## WHAT TO DO
Return the following from the records below: each line, word for word, starting with the line that contains "bundle exec rake db:migrate" and going on through the line that contains "And the number", with nothing outside that range.
# # # # #
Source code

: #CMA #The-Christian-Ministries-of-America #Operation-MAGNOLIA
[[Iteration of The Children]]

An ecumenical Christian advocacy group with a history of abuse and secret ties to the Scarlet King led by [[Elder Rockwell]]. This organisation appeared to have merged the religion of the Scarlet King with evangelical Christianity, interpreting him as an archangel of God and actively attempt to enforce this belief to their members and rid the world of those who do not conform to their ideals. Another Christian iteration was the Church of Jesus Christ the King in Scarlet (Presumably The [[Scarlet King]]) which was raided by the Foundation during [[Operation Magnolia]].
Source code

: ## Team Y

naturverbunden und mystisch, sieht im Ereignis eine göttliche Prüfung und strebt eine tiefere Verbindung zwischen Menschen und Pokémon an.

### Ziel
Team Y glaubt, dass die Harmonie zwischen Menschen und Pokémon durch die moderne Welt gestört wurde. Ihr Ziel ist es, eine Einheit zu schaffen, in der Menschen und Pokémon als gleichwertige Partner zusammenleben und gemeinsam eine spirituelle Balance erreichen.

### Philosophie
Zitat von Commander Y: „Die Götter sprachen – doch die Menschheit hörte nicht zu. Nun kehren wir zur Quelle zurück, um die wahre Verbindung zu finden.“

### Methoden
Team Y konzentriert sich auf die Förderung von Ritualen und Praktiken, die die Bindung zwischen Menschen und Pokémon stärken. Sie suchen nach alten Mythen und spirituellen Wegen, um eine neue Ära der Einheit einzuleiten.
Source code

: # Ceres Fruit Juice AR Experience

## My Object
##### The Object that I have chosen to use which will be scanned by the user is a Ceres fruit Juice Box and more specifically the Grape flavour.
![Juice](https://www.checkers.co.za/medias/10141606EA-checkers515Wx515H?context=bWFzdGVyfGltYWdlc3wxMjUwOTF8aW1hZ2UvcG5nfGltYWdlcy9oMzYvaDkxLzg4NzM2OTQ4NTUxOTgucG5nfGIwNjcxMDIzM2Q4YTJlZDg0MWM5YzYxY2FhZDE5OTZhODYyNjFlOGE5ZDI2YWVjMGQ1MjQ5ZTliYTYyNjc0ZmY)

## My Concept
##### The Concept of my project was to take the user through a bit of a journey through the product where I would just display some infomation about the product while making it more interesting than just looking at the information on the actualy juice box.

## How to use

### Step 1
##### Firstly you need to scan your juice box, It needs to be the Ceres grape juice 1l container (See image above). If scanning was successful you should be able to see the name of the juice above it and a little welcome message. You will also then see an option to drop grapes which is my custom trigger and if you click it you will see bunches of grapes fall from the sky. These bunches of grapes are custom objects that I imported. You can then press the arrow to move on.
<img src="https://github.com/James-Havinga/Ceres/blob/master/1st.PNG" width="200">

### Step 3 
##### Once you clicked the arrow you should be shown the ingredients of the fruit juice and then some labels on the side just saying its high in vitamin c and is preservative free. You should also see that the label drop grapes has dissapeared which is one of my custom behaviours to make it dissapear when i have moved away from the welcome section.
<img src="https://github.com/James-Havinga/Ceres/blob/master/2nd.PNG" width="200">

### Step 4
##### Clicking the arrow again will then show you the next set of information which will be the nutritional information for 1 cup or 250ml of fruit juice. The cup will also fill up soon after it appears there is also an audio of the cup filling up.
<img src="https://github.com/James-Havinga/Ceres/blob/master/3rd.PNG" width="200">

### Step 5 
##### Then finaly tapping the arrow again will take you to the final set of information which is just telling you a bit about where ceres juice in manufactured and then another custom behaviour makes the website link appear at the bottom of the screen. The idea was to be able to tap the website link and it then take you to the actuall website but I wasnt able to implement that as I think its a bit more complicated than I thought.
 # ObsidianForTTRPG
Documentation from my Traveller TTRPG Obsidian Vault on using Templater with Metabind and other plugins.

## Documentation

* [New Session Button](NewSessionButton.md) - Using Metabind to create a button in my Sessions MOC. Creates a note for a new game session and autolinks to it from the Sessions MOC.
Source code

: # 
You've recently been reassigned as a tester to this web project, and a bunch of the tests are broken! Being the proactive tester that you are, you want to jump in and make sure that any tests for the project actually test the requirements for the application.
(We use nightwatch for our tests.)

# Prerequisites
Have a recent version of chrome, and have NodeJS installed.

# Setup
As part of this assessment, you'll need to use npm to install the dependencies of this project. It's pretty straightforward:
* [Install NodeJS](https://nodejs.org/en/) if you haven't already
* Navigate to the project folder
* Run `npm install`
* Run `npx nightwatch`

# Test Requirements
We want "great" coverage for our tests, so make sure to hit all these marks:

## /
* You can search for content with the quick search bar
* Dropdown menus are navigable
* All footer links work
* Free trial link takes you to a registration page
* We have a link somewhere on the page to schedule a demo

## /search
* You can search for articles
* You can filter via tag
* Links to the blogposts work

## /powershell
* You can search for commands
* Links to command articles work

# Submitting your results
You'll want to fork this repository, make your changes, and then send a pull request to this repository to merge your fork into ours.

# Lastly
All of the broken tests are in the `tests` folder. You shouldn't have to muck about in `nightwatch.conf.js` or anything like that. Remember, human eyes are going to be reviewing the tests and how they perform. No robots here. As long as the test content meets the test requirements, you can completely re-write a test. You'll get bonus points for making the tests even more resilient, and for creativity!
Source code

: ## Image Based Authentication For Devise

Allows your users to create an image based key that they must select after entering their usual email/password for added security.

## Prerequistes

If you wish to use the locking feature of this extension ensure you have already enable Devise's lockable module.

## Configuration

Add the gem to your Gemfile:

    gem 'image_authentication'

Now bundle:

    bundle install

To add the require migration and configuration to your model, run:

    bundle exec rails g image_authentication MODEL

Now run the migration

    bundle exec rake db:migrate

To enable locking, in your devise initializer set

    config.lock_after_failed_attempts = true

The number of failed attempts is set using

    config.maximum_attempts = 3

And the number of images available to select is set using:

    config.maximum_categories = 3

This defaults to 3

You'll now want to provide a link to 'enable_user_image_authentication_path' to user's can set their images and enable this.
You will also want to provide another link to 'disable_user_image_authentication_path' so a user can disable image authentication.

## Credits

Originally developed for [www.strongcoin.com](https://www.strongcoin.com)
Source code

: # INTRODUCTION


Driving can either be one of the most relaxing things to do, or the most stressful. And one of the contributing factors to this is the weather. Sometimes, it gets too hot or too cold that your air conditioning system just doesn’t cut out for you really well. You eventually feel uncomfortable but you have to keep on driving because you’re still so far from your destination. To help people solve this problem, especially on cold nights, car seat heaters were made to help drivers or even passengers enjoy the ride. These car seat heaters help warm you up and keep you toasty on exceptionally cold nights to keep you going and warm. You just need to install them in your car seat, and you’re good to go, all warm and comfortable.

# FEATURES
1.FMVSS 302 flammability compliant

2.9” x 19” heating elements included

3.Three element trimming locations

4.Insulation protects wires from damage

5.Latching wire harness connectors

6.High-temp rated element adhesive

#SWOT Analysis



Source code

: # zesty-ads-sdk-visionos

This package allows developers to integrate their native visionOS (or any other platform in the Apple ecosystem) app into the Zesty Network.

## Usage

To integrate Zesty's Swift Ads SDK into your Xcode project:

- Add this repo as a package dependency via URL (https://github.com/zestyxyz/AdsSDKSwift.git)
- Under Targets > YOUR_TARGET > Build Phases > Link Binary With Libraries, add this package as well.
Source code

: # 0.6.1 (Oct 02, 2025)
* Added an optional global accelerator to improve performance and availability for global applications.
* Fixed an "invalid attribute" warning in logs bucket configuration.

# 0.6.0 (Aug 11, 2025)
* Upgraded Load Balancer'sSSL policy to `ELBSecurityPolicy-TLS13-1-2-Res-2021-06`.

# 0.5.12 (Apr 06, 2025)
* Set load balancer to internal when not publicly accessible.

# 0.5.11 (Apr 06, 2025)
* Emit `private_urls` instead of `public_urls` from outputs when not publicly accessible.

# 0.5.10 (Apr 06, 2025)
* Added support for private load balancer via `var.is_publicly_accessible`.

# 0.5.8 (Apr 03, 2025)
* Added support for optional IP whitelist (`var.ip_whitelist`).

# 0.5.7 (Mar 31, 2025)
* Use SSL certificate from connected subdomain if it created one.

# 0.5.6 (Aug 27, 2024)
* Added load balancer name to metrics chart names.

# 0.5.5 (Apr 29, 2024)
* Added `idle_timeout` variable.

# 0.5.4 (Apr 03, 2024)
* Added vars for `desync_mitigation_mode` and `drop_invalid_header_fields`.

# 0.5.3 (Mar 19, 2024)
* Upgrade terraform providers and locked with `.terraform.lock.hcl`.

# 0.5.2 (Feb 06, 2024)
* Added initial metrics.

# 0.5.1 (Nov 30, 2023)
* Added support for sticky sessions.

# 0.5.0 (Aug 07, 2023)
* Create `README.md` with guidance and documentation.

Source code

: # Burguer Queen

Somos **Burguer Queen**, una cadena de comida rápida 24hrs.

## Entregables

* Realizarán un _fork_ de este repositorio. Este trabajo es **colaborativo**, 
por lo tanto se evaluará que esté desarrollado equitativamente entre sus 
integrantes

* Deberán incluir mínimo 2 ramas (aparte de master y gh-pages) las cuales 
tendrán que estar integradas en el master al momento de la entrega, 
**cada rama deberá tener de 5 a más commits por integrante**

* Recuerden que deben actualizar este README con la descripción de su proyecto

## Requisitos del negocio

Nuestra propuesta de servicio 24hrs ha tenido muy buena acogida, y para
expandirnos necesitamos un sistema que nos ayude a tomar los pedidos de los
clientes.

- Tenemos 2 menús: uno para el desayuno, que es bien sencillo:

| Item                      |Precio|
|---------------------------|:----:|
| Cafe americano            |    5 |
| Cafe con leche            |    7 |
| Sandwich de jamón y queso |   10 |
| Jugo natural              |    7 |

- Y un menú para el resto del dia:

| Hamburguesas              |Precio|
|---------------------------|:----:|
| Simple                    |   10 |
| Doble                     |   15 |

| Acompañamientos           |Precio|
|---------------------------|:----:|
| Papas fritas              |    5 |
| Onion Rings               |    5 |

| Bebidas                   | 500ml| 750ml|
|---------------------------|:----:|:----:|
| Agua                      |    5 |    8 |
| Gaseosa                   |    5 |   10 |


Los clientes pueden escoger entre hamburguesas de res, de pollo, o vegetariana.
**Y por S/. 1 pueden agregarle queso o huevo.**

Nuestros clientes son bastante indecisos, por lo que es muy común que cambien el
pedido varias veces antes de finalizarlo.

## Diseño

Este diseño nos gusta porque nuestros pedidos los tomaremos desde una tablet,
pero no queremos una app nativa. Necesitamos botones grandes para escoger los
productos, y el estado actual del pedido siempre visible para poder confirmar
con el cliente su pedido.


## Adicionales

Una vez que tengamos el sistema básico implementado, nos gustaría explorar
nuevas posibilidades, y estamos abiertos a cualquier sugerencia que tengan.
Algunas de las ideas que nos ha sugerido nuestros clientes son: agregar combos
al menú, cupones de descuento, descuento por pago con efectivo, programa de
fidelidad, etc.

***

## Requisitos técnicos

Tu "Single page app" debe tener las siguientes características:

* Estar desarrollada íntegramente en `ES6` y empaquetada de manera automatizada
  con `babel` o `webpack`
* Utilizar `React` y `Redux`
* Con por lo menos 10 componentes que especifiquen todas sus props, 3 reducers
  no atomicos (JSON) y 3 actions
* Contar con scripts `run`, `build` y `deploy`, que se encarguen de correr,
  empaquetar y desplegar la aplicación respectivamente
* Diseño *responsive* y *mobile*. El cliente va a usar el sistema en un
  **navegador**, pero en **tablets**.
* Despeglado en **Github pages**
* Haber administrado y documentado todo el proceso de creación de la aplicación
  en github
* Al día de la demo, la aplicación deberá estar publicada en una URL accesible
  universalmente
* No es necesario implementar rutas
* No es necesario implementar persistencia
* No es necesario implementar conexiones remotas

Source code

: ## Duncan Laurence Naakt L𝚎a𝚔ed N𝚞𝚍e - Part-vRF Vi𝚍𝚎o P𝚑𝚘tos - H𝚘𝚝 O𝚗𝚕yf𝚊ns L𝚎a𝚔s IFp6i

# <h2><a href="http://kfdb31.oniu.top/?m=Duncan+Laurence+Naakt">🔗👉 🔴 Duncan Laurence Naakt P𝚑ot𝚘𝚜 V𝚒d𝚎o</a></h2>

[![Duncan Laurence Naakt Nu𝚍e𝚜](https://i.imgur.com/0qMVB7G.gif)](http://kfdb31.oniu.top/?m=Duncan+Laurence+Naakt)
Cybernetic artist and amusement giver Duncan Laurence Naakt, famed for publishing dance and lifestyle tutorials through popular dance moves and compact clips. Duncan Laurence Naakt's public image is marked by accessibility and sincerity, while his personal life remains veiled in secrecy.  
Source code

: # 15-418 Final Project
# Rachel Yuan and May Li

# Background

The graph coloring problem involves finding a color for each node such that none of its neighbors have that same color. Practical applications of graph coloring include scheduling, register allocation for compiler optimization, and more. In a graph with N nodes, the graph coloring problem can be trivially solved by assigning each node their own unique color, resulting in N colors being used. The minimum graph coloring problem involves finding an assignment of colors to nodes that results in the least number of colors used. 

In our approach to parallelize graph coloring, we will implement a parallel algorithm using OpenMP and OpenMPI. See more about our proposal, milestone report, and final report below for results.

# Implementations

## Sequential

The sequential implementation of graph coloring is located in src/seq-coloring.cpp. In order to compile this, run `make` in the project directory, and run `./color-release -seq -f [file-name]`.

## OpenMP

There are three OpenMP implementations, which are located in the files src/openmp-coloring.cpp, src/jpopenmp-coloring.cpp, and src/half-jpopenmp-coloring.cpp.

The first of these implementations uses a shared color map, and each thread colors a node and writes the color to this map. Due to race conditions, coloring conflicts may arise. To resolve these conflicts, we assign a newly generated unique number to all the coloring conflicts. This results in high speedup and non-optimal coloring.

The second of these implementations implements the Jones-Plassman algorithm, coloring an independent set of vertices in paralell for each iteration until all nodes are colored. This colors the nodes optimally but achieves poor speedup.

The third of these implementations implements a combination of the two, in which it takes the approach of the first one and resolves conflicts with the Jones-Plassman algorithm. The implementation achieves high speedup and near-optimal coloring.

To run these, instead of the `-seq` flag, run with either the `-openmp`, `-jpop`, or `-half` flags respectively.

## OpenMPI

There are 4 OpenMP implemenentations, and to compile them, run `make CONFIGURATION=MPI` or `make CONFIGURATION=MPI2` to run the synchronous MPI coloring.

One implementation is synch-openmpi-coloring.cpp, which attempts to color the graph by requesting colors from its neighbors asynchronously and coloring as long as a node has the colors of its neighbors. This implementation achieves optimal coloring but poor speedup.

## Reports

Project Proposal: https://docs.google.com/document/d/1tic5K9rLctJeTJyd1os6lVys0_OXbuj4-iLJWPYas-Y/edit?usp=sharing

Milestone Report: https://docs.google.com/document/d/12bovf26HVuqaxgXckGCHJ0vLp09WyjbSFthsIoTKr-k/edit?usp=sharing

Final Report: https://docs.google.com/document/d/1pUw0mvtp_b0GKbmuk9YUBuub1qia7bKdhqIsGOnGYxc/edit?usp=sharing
# # # # #
## REPLY TO THE EXERCISE
    bundle exec rake db:migrate

To enable locking, in your devise initializer set

    config.lock_after_failed_attempts = true

The number of failed attempts is set using

    config.maximum_attempts = 3

And the number of images available to select is set using:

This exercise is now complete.